EM algorithm. • Alternate way of learning hidden variables given training data. • In general, use the mean value for an attribute when it’s value is not known. • “The EM algorithm can be used even for variable whose value is never even directly observed, provided the general form of the probability distribution governing those variables is known.”
Learning the means of several unknown variables.(Normal distribution) • Guess h = <μ1,μ2> • Must know variance. • Estimate probability of data pt. I coming from each distribution assuming h is correct. • Update h.
What complicates the situation is that we have more than one unknown variable. • The general idea is: • Pick randomly your estimate of the means. • Assuming they are correct, and using the standard deviation (which must be known and equal for all variables) figure out which data points are most likely to have come from which distributions. They will have the largest effect on the revision of that mean.
Then redefine each approximate mean as a weighted sample mean, where all data points are considered, but their effect on the kth distribution mean is weighted by how likely they were to come from it. • Loop till we get convergence to a set of means.
In general, we use a quality test to measure the fit of the sample data with the learned distribution means. • For normally distributed variables, we could use a hypothesis test: • How certain can we be that true-mean = estimated value, given the sample data. • If the quality function has only one maximum, this method will find it. • Otherwise, it can get stuck on a local maximum, but in practice works quite well.
Example: Estimating means of 2 Gaussians. • Suppose we have two unknown variables, and we want their means μ1 and μ2. (true–mean 1, true-mean 2) • All we have is a few sample data points from these distributions {blue and green dots} We cannot see the actual distributions. • We know the standard deviation before hand.

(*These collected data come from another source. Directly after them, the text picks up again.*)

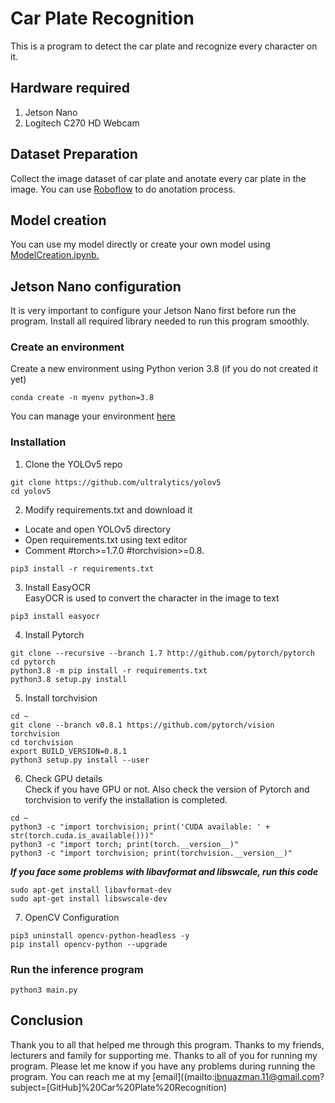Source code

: # Car Plate Recognition
This is a program to detect the car plate and recognize every character on it.

## Hardware required
1. Jetson Nano
2. Logitech C270 HD Webcam

## Dataset Preparation
Collect the image dataset of car plate and anotate every car plate in the image. You can use [Roboflow](https://roboflow.com/) to do anotation process.

## Model creation
You can use my model directly or create your own model using [ModelCreation.ipynb.](https://github.com/ibnuazman/CarPlateRecognition/blob/main/ModelCreation.ipynb)

## Jetson Nano configuration
It is very important to configure your Jetson Nano first before run the program. Install all required library needed to run this program smoothly.

### Create an environment
Create a new environment using Python verion 3.8 (if you do not created it yet)
```
conda create -n myenv python=3.8
```
You can manage your environment [here](https://docs.conda.io/projects/conda/en/latest/user-guide/tasks/manage-environments.html#viewing-a-list-of-your-environments)

### Installation
1. Clone the YOLOv5 repo
```
git clone https://github.com/ultralytics/yolov5
cd yolov5
```
2. Modify requirements.txt and download it
- Locate and open YOLOv5 directory
- Open requirements.txt using text editor
- Comment #torch>=1.7.0 #torchvision>=0.8.
```
pip3 install -r requirements.txt
```
3. Install EasyOCR  
EasyOCR is used to convert the character in the image to text
```
pip3 install easyocr
```
4. Install Pytorch
```
git clone --recursive --branch 1.7 http://github.com/pytorch/pytorch
cd pytorch
python3.8 -m pip install -r requirements.txt
python3.8 setup.py install
```
5. Install torchvision
```
cd ~
git clone --branch v0.8.1 https://github.com/pytorch/vision torchvision
cd torchvision
export BUILD_VERSION=0.8.1
python3 setup.py install --user
```
6. Check GPU details  
Check if you have GPU or not. Also check the version of Pytorch and torchvision to verify the installation is completed.
```
cd ~
python3 -c "import torchvision; print('CUDA available: ' + str(torch.cuda.is_available()))"
python3 -c "import torch; print(torch.__version__)"
python3 -c "import torchvision; print(torchvision.__version__)"
```
   ***If you face some problems with libavformat and libswcale, run this code***
```
sudo apt-get install libavformat-dev
sudo apt-get install libswscale-dev
```
7. OpenCV Configuration
```
pip3 uninstall opencv-python-headless -y
pip install opencv-python --upgrade
```

### Run the inference program
```
python3 main.py
```

## Conclusion
Thank you to all that helped me through this program. Thanks to my friends, lecturers and family for supporting me. Thanks to all of you for running my program. Please let me know if you have any problems during running the program. You can reach me at my [email]((mailto:ibnuazman.11@gmail.com?subject=[GitHub]%20Car%20Plate%20Recognition)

Review of the normal distribution: • The inflection point is at one standard deviation: σ from the mean. • Centered at the mean, the probability of getting a point at most 1 σ away is 68% • This means the probability of drawing a point to the right of μ+1*σ is at most .5(1-.68) = 16% • At most 2 σ from the mean is 95% • This means the probability of drawing a point to the right of μ+2*σ is at most .5(1-.95) = 2.5% • At most 3 σ from the mean is 99.7% • This means the probability of drawing a point to the right of μ+3*σ is at most .5(1-.997) = 0.15%
In the above, the “to the right probability” is the same for the left, but I am doing one-sided for a reason. • The important part is to note how quickly the “tails” of the normal distribution “fall off”. In other words, the probability of getting a specific data point drops drastically as we go away from the mean.